# Test For Router Bits



## FortyFour (Sep 15, 2006)

I was given some router bits by someone cleaning-out a garage. Many of them are solid cutters. Is there a simple shop test to distinguish between carbide and HSS cutters?
Many thanks.


----------



## bobj3 (Jan 17, 2006)

Hi FortyFour
There is a small test BUT you may not want to use it on router bits.
It's a grinder test, when you grind steel the sparks will tell you what the steel is but most router bits that have carbide blades you can tell just by looking at them.
And the most common router bits are HSS that's to say if they are round over and alike. 
Most home owners don't have the high end soild carb. bits,one bit can cost almost the same as a full HSS set.

Spark test below
http://en.wikipedia.org/wiki/Spark_testing_metals

Bj


----------



## Pop_pop1 (Sep 10, 2004)

You can also check the weight. Carbide is heavy. Also the corner of a file will skip across carbide like it was glass.
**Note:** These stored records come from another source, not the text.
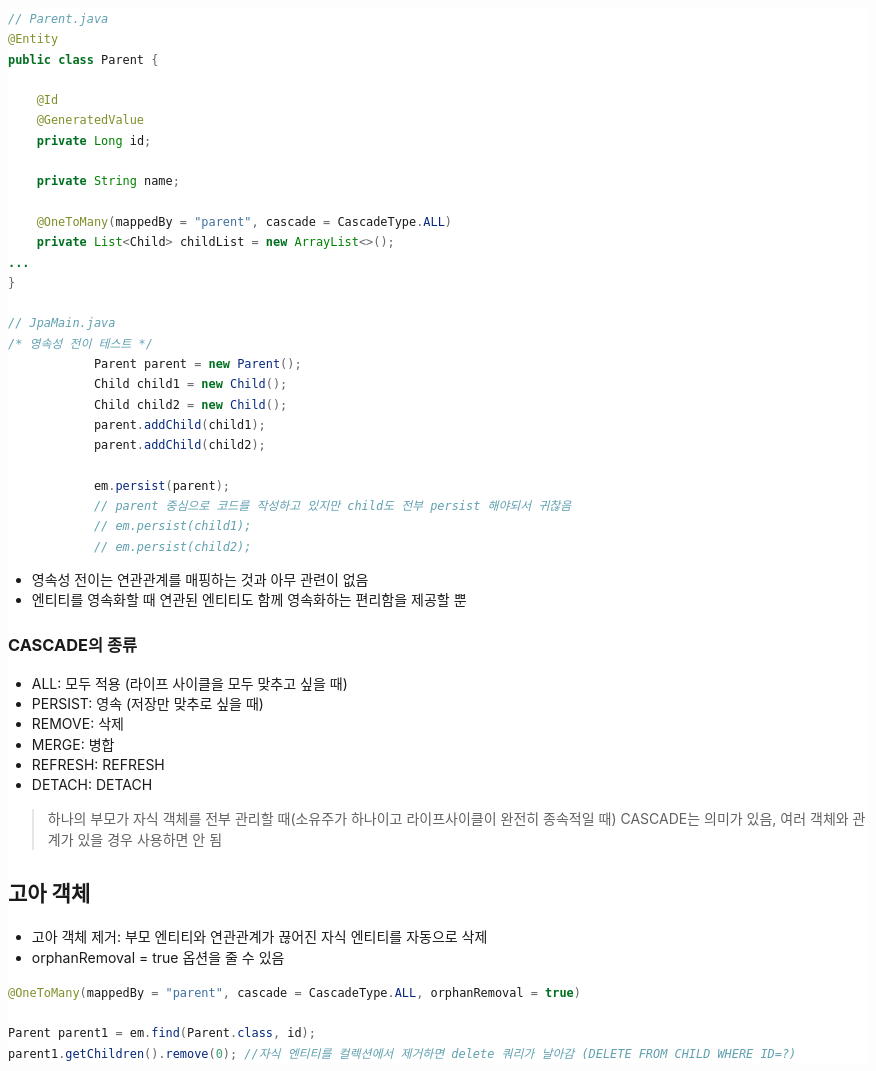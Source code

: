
 ```java
// Parent.java
@Entity
public class Parent {

    @Id
    @GeneratedValue
    private Long id;

    private String name;

    @OneToMany(mappedBy = "parent", cascade = CascadeType.ALL)
    private List<Child> childList = new ArrayList<>();
...
}

// JpaMain.java
/* 영속성 전이 테스트 */
            Parent parent = new Parent();
            Child child1 = new Child();
            Child child2 = new Child();
            parent.addChild(child1);
            parent.addChild(child2);

            em.persist(parent);
            // parent 중심으로 코드를 작성하고 있지만 child도 전부 persist 해야되서 귀찮음
            // em.persist(child1);
            // em.persist(child2);

```
* 영속성 전이는 연관관계를 매핑하는 것과 아무 관련이 없음
* 엔티티를 영속화할 때 연관된 엔티티도 함께 영속화하는 편리함을 제공할 뿐

### CASCADE의 종류
* ALL: 모두 적용 (라이프 사이클을 모두 맞추고 싶을 때)
* PERSIST: 영속 (저장만 맞추로 싶을 때)
* REMOVE: 삭제
* MERGE: 병합
* REFRESH: REFRESH 
* DETACH: DETACH

> 하나의 부모가 자식 객체를 전부 관리할 때(소유주가 하나이고 라이프사이클이 완전히 종속적일 때) CASCADE는 의미가 있음, 여러 객체와 관계가 있을 경우 사용하면 안 됨

## 고아 객체

* 고아 객체 제거: 부모 엔티티와 연관관계가 끊어진 자식 엔티티를 자동으로 삭제
* orphanRemoval = true 옵션을 줄 수 있음
```java
@OneToMany(mappedBy = "parent", cascade = CascadeType.ALL, orphanRemoval = true)

Parent parent1 = em.find(Parent.class, id); 
parent1.getChildren().remove(0); //자식 엔티티를 컬렉션에서 제거하면 delete 쿼리가 날아감 (DELETE FROM CHILD WHERE ID=?)
```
And the color of carbide is duller than the shine of HSS.
About the only solid carbide cutters will be straight spiral cutters, the rest will have a piece of carbide silver soldered to a steel body of the cutter. The solder joint between the carbide and the tool body is easy to distinguish.
Thanks,
Chuck


----------



## W Sharkey (Sep 24, 2004)

I suspect that carbide is not magnetic
Bill


----------